Bimbo turned away to the window and seemed to be contemplating the landscape. Perhaps because of this, his voice had taken on a different perspective.

“Personally,” Alleyn heard him say, “I’m in favour of capital punishment.”

Alleyn, who was one of an extremely small minority among his brother-officers, said: “Ah, yes?”

“Anyway, that’s nothing to do with the point at issue,” Bimbo said, turning back into the room. “I don’t know why I launched out like this.”

“We can forget it.”

“Yes, of course.”

“You were going to tell me…?”

“Yes, I was. It’s about this bloody fellow Leiss and his ghastly girl. They hung on to the bitter end of the party, of course. I’ve never seen anybody drink more or show it less, I’ll say that for them. Well, the last car was leaving — except his bit of wreckage — and it was about two o’clock. I thought I’d give them the hint. I collected his revolting overcoat and went to hunt them out. I couldn’t find them at first, but I finally ran them down in my study, here, where they had settled in with a bottle of champagne. They were on the sofa with their backs to the door and didn’t hear me come in. They were pretty well bogged down in an advanced necking party. He was talking. I heard the end of the sentence.” Bimbo stopped and frowned at his cigarette. “Of course, it may not mean a damn’ thing.” He looked at Alleyn, who said nothing.

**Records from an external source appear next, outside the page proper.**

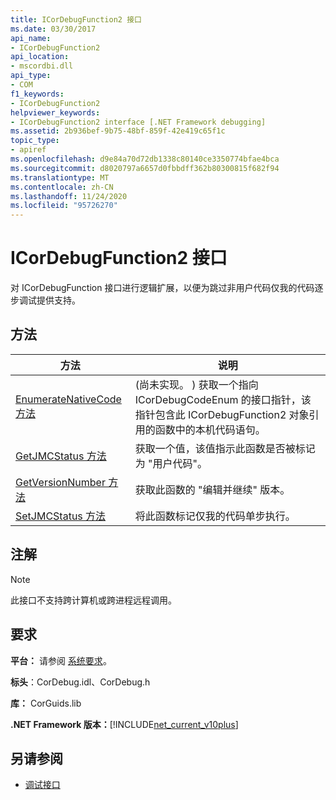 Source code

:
 ```yaml
---
title: ICorDebugFunction2 接口
ms.date: 03/30/2017
api_name:
- ICorDebugFunction2
api_location:
- mscordbi.dll
api_type:
- COM
f1_keywords:
- ICorDebugFunction2
helpviewer_keywords:
- ICorDebugFunction2 interface [.NET Framework debugging]
ms.assetid: 2b936bef-9b75-48bf-859f-42e419c65f1c
topic_type:
- apiref
ms.openlocfilehash: d9e84a70d72db1338c80140ce3350774bfae4bca
ms.sourcegitcommit: d8020797a6657d0fbbdff362b80300815f682f94
ms.translationtype: MT
ms.contentlocale: zh-CN
ms.lasthandoff: 11/24/2020
ms.locfileid: "95726270"
---
```

# <a name="icordebugfunction2-interface"></a>ICorDebugFunction2 接口

对 ICorDebugFunction 接口进行逻辑扩展，以便为跳过非用户代码仅我的代码逐步调试提供支持。  
  
## <a name="methods"></a>方法  
  
|方法|说明|  
|------------|-----------------|  
|[EnumerateNativeCode 方法](icordebugfunction2-enumeratenativecode-method.md)| (尚未实现。 ) 获取一个指向 ICorDebugCodeEnum 的接口指针，该指针包含此 ICorDebugFunction2 对象引用的函数中的本机代码语句。|  
|[GetJMCStatus 方法](icordebugfunction2-getjmcstatus-method.md)|获取一个值，该值指示此函数是否被标记为 "用户代码"。|  
|[GetVersionNumber 方法](icordebugfunction2-getversionnumber-method.md)|获取此函数的 "编辑并继续" 版本。|  
|[SetJMCStatus 方法](icordebugfunction2-setjmcstatus-method.md)|将此函数标记仅我的代码单步执行。|  
  
## <a name="remarks"></a>注解  
  
> [!NOTE]
> 此接口不支持跨计算机或跨进程远程调用。  
  
## <a name="requirements"></a>要求  

 **平台：** 请参阅 [系统要求](../../get-started/system-requirements.md)。  
  
 **标头**：CorDebug.idl、CorDebug.h  
  
 **库：** CorGuids.lib  
  
 **.NET Framework 版本：**[!INCLUDE[net_current_v10plus](../../../../includes/net-current-v10plus-md.md)]  
  
## <a name="see-also"></a>另请参阅

- [调试接口](debugging-interfaces.md)
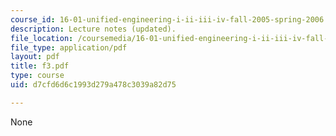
 ```yaml
---
course_id: 16-01-unified-engineering-i-ii-iii-iv-fall-2005-spring-2006
description: Lecture notes (updated).
file_location: /coursemedia/16-01-unified-engineering-i-ii-iii-iv-fall-2005-spring-2006/d7cfd6d6c1993d279a478c3039a82d75_f3.pdf
file_type: application/pdf
layout: pdf
title: f3.pdf
type: course
uid: d7cfd6d6c1993d279a478c3039a82d75

---
```

None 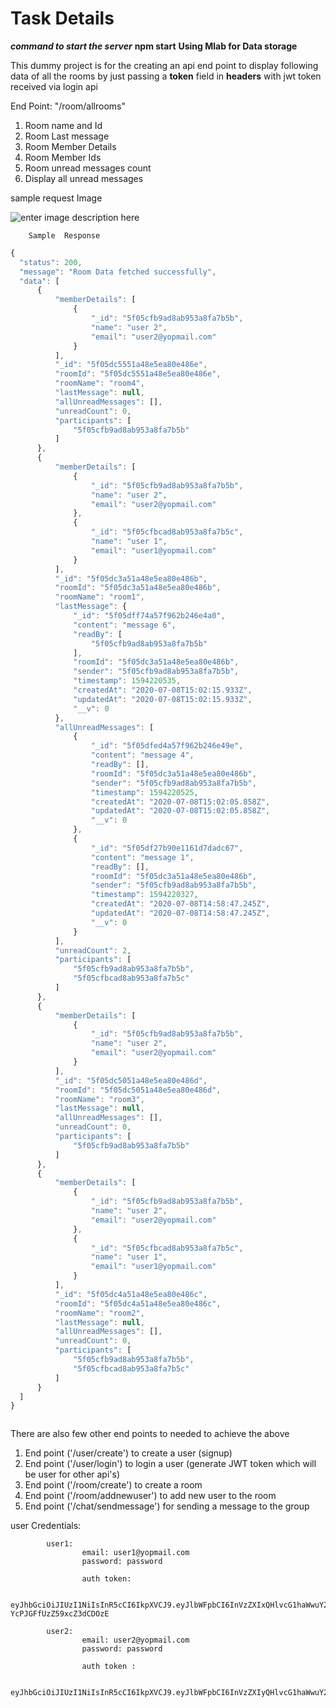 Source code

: # Task Details 

***command to start the server***  **npm start**
**Using Mlab for Data storage**


  This dummy project is for the  creating an api end point to display following data of all the rooms by just passing a **token** field in **headers** with jwt token
  received via login api

  End Point: "/room/allrooms" 

  1. Room name and Id
  2. Room Last message
  3. Room Member Details 
  4. Room Member Ids
  5. Room unread messages count
  6. Display all unread messages
  
  
  sample request Image
  
![enter image description here](https://res.cloudinary.com/dsplp2pmt/image/upload/v1594304407/Screenshot_from_2020-07-09_19-49-12_wsrjmb.png)


        Sample  Response

  ```javascript
{
    "status": 200,
    "message": "Room Data fetched successfully",
    "data": [
        {
            "memberDetails": [
                {
                    "_id": "5f05cfb9ad8ab953a8fa7b5b",
                    "name": "user 2",
                    "email": "user2@yopmail.com"
                }
            ],
            "_id": "5f05dc5551a48e5ea80e486e",
            "roomId": "5f05dc5551a48e5ea80e486e",
            "roomName": "room4",
            "lastMessage": null,
            "allUnreadMessages": [],
            "unreadCount": 0,
            "participants": [
                "5f05cfb9ad8ab953a8fa7b5b"
            ]
        },
        {
            "memberDetails": [
                {
                    "_id": "5f05cfb9ad8ab953a8fa7b5b",
                    "name": "user 2",
                    "email": "user2@yopmail.com"
                },
                {
                    "_id": "5f05cfbcad8ab953a8fa7b5c",
                    "name": "user 1",
                    "email": "user1@yopmail.com"
                }
            ],
            "_id": "5f05dc3a51a48e5ea80e486b",
            "roomId": "5f05dc3a51a48e5ea80e486b",
            "roomName": "room1",
            "lastMessage": {
                "_id": "5f05dff74a57f962b246e4a0",
                "content": "message 6",
                "readBy": [
                    "5f05cfb9ad8ab953a8fa7b5b"
                ],
                "roomId": "5f05dc3a51a48e5ea80e486b",
                "sender": "5f05cfb9ad8ab953a8fa7b5b",
                "timestamp": 1594220535,
                "createdAt": "2020-07-08T15:02:15.933Z",
                "updatedAt": "2020-07-08T15:02:15.933Z",
                "__v": 0
            },
            "allUnreadMessages": [
                {
                    "_id": "5f05dfed4a57f962b246e49e",
                    "content": "message 4",
                    "readBy": [],
                    "roomId": "5f05dc3a51a48e5ea80e486b",
                    "sender": "5f05cfb9ad8ab953a8fa7b5b",
                    "timestamp": 1594220525,
                    "createdAt": "2020-07-08T15:02:05.858Z",
                    "updatedAt": "2020-07-08T15:02:05.858Z",
                    "__v": 0
                },
                {
                    "_id": "5f05df27b90e1161d7dadc67",
                    "content": "message 1",
                    "readBy": [],
                    "roomId": "5f05dc3a51a48e5ea80e486b",
                    "sender": "5f05cfb9ad8ab953a8fa7b5b",
                    "timestamp": 1594220327,
                    "createdAt": "2020-07-08T14:58:47.245Z",
                    "updatedAt": "2020-07-08T14:58:47.245Z",
                    "__v": 0
                }
            ],
            "unreadCount": 2,
            "participants": [
                "5f05cfb9ad8ab953a8fa7b5b",
                "5f05cfbcad8ab953a8fa7b5c"
            ]
        },
        {
            "memberDetails": [
                {
                    "_id": "5f05cfb9ad8ab953a8fa7b5b",
                    "name": "user 2",
                    "email": "user2@yopmail.com"
                }
            ],
            "_id": "5f05dc5051a48e5ea80e486d",
            "roomId": "5f05dc5051a48e5ea80e486d",
            "roomName": "room3",
            "lastMessage": null,
            "allUnreadMessages": [],
            "unreadCount": 0,
            "participants": [
                "5f05cfb9ad8ab953a8fa7b5b"
            ]
        },
        {
            "memberDetails": [
                {
                    "_id": "5f05cfb9ad8ab953a8fa7b5b",
                    "name": "user 2",
                    "email": "user2@yopmail.com"
                },
                {
                    "_id": "5f05cfbcad8ab953a8fa7b5c",
                    "name": "user 1",
                    "email": "user1@yopmail.com"
                }
            ],
            "_id": "5f05dc4a51a48e5ea80e486c",
            "roomId": "5f05dc4a51a48e5ea80e486c",
            "roomName": "room2",
            "lastMessage": null,
            "allUnreadMessages": [],
            "unreadCount": 0,
            "participants": [
                "5f05cfb9ad8ab953a8fa7b5b",
                "5f05cfbcad8ab953a8fa7b5c"
            ]
        }
    ]
}



  ```



  There are also few other end points to needed to achieve the above

  1. End point ('/user/create')  to create a user (signup)
  2. End point  ('/user/login')  to login a user (generate JWT token which will be user for other api's)
  3. End point ('/room/create')    to create a room 
  4. End point  ('/room/addnewuser')  to add new user to the room
  5. End point  ('/chat/sendmessage')  for sending a message to the group


  user Credentials:
  
            user1:
                    email: user1@yopmail.com
                    password: password 

                    auth token:

                    eyJhbGciOiJIUzI1NiIsInR5cCI6IkpXVCJ9.eyJlbWFpbCI6InVzZXIxQHlvcG1haWwuY29tIiwidXNlcklkIjoiNWYwNWNmYmNhZDhhYjk1M2E4ZmE3YjVjIiwiX2lkIjoiNWYwNWNmYmNhZDhhYjk1M2E4ZmE3YjVjIiwiaWF0IjoxNTk0Mjk4MjYwfQ.uEllueg63mZYC9tjvkid-YcPJGFfUzZ59xcZ3dCDOzE

            user2:
                    email: user2@yopmail.com
                    password: password 

                    auth token : 

                    eyJhbGciOiJIUzI1NiIsInR5cCI6IkpXVCJ9.eyJlbWFpbCI6InVzZXIyQHlvcG1haWwuY29tIiwidXNlcklkIjoiNWYwNWNmYjlhZDhhYjk1M2E4ZmE3YjViIiwiX2lkIjoiNWYwNWNmYjlhZDhhYjk1M2E4ZmE3YjViIiwiaWF0IjoxNTk0Mjk4MzU1fQ.pGKMoaoK8L29y4ld1LXWqXf_8T1yKTzTgcW4XE4iaeE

“Well, for what it’s worth,” Bimbo went on. “He said: ‘And that disposes of Mr. Harold Cartell for keeps.’ And she said something like: ‘When do you think they’ll find it?’ and he said: ‘In the morning, probably. Not windy, are you? For Christ’s sake, keep your head: we’re in the clear.’ ”

CHAPTER SIX

Interlude

With this piece of reportage, spurious or not as the case might prove to be, it appeared that Bimbo had reached saturation point as a useful witness. He had nothing more to offer. After noticing that a good deal of unopened mail lay on the desk, including several bills and a letter from a solicitor, addressed to Benedict Arthur Dodds, Alleyn secured Bimbo’s uneasy offer to sign a statement and took his leave.

“Please don’t move,” Alleyn said politely, “I can find my way out.” Before Bimbo could put himself in motion, Alleyn had gone out and shut the study door behind him.

In the hall, not altogether to his surprise, he found Désirée. She was, if anything, a little wilder in her general appearance, and Alleyn wondered if this was to be attributed to another tot of brandy. But in all other respects she seemed to be more or less herself.

“Hullo,” she said. “I’ve been waiting for you. There’s a sort of crise.”

“What sort?”

“It may not be a crise at all, but I thought I’d better tall you. I really feel a bit awkward about it. I seem to have made a clanger, showing you P.P.’s funny letter. It wasn’t meant for me.”

“Who was it meant for?”

“He wouldn’t say. He’s just rung up in a frightful taking-on, asking me to throw it on the fire and forget about it. He went on at great length, talking about his grand ancestors and I don’t know what else.”

“You didn’t tell him I’d seen the letter?”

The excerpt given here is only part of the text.